Since departing Cleveland in January, it’s become common for me to experience a bout of nerves whenever I’m on my way to a new city. This train ride feels different though. I’m not nervous about where I’m going. I’m not saddened by my departure—even though I had an amazing time in Seattle and got to know a lot of great people. Trust me, I'm really going to miss it.
I just feel… neutral.
The reason I’m even sharing this is because it seems so odd to me. As the project has progressed, I’ve come to learn how to deal with certain things that are constants—going through security, packing my suitcase, having my forms filled out, sending the next round of emails, etc. The nervousness that comes with venturing to a new place has always been one of those constants. So, why aren’t I feeling it right now? What’s changed?

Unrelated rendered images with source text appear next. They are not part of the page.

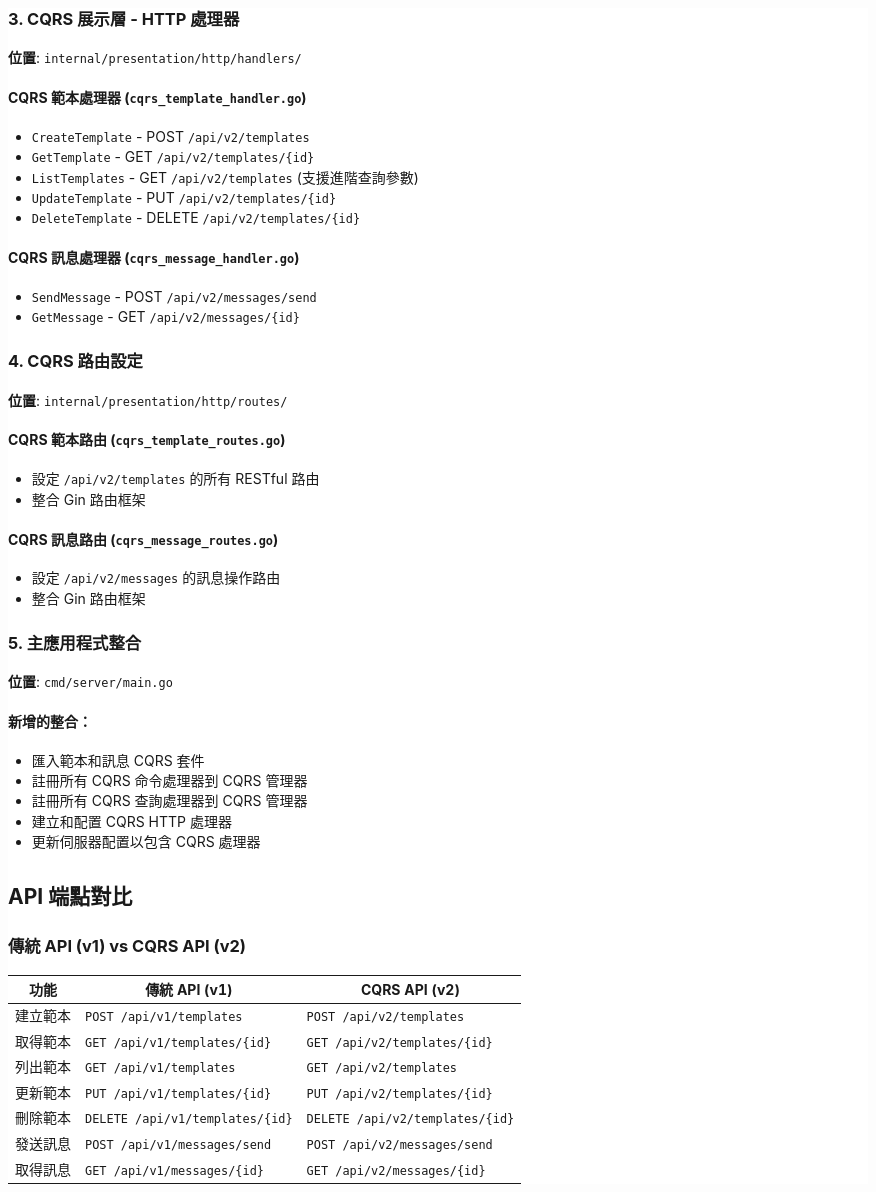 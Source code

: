 ### 3. CQRS 展示層 - HTTP 處理器

**位置**: `internal/presentation/http/handlers/`

#### CQRS 範本處理器 (`cqrs_template_handler.go`)
- `CreateTemplate` - POST `/api/v2/templates`
- `GetTemplate` - GET `/api/v2/templates/{id}`
- `ListTemplates` - GET `/api/v2/templates` (支援進階查詢參數)
- `UpdateTemplate` - PUT `/api/v2/templates/{id}`
- `DeleteTemplate` - DELETE `/api/v2/templates/{id}`

#### CQRS 訊息處理器 (`cqrs_message_handler.go`)
- `SendMessage` - POST `/api/v2/messages/send`
- `GetMessage` - GET `/api/v2/messages/{id}`

### 4. CQRS 路由設定

**位置**: `internal/presentation/http/routes/`

#### CQRS 範本路由 (`cqrs_template_routes.go`)
- 設定 `/api/v2/templates` 的所有 RESTful 路由
- 整合 Gin 路由框架

#### CQRS 訊息路由 (`cqrs_message_routes.go`)
- 設定 `/api/v2/messages` 的訊息操作路由
- 整合 Gin 路由框架

### 5. 主應用程式整合

**位置**: `cmd/server/main.go`

#### 新增的整合：
- 匯入範本和訊息 CQRS 套件
- 註冊所有 CQRS 命令處理器到 CQRS 管理器
- 註冊所有 CQRS 查詢處理器到 CQRS 管理器
- 建立和配置 CQRS HTTP 處理器
- 更新伺服器配置以包含 CQRS 處理器

## API 端點對比

### 傳統 API (v1) vs CQRS API (v2)

| 功能 | 傳統 API (v1) | CQRS API (v2) |
|------|---------------|---------------|
| 建立範本 | `POST /api/v1/templates` | `POST /api/v2/templates` |
| 取得範本 | `GET /api/v1/templates/{id}` | `GET /api/v2/templates/{id}` |
| 列出範本 | `GET /api/v1/templates` | `GET /api/v2/templates` |
| 更新範本 | `PUT /api/v1/templates/{id}` | `PUT /api/v2/templates/{id}` |
| 刪除範本 | `DELETE /api/v1/templates/{id}` | `DELETE /api/v2/templates/{id}` |
| 發送訊息 | `POST /api/v1/messages/send` | `POST /api/v2/messages/send` |
| 取得訊息 | `GET /api/v1/messages/{id}` | `GET /api/v2/messages/{id}` |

To be quite honest, I haven’t the slightest idea. Perhaps seeing my friends a few weeks ago hit some sort of reset button on my whole ‘on the road’ mindset. I mean, on some level, the time I spent with them reminded me that it won’t long before I see them again. We are entering the final three months of the project after all.
On the other hand, perhaps I’ve just grown so accustomed to relocating that my brain now sees it as ‘just another day’. My subconscious may be telling me, “Relax, we’ve done this 12 other times. There’s nothing to be nervous about.” I guess I’ll just have to wait and see if the nerves return when I’m gearing up for San Francisco.
As for now, I plan on putting my head back and losing myself in the motion of the tracks and the music in my headphones. I’ll see you in Portland everyone.